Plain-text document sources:
=======
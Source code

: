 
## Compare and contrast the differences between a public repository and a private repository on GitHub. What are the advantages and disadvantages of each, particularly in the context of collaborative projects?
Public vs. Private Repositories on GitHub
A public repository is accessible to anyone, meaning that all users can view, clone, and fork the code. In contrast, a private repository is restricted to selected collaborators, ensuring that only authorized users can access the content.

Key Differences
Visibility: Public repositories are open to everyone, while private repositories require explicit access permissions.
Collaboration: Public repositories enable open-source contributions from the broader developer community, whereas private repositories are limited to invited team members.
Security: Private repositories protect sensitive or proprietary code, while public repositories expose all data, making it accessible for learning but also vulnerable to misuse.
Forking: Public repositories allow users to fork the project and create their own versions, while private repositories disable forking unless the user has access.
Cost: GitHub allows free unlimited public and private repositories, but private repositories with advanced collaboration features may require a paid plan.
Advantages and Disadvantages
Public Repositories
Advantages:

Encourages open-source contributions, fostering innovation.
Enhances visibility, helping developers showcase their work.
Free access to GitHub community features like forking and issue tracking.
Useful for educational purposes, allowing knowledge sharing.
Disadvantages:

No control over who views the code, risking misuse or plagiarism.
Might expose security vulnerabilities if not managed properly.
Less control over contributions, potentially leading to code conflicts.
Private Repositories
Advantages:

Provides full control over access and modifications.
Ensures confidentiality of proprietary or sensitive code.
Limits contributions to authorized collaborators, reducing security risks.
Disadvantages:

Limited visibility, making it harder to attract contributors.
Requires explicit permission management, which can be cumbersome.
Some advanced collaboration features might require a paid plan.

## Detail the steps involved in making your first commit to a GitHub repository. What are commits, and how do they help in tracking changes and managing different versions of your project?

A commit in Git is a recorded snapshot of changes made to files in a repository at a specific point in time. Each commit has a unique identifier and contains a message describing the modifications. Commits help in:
=======
TASK DIRECTIONS> The entries above should be set down again exactly as they appear.

SOLUTION>
Source code

: 
## Compare and contrast the differences between a public repository and a private repository on GitHub. What are the advantages and disadvantages of each, particularly in the context of collaborative projects?
Public vs. Private Repositories on GitHub
A public repository is accessible to anyone, meaning that all users can view, clone, and fork the code. In contrast, a private repository is restricted to selected collaborators, ensuring that only authorized users can access the content.

Key Differences
Visibility: Public repositories are open to everyone, while private repositories require explicit access permissions.
Collaboration: Public repositories enable open-source contributions from the broader developer community, whereas private repositories are limited to invited team members.
Security: Private repositories protect sensitive or proprietary code, while public repositories expose all data, making it accessible for learning but also vulnerable to misuse.
Forking: Public repositories allow users to fork the project and create their own versions, while private repositories disable forking unless the user has access.
Cost: GitHub allows free unlimited public and private repositories, but private repositories with advanced collaboration features may require a paid plan.
Advantages and Disadvantages
Public Repositories
Advantages:

Encourages open-source contributions, fostering innovation.
Enhances visibility, helping developers showcase their work.
Free access to GitHub community features like forking and issue tracking.
Useful for educational purposes, allowing knowledge sharing.
Disadvantages:

No control over who views the code, risking misuse or plagiarism.
Might expose security vulnerabilities if not managed properly.
Less control over contributions, potentially leading to code conflicts.
Private Repositories
Advantages:

Provides full control over access and modifications.
Ensures confidentiality of proprietary or sensitive code.
Limits contributions to authorized collaborators, reducing security risks.
Disadvantages:

Limited visibility, making it harder to attract contributors.
Requires explicit permission management, which can be cumbersome.
Some advanced collaboration features might require a paid plan.

## Detail the steps involved in making your first commit to a GitHub repository. What are commits, and how do they help in tracking changes and managing different versions of your project?

A commit in Git is a recorded snapshot of changes made to files in a repository at a specific point in time. Each commit has a unique identifier and contains a message describing the modifications. Commits help in:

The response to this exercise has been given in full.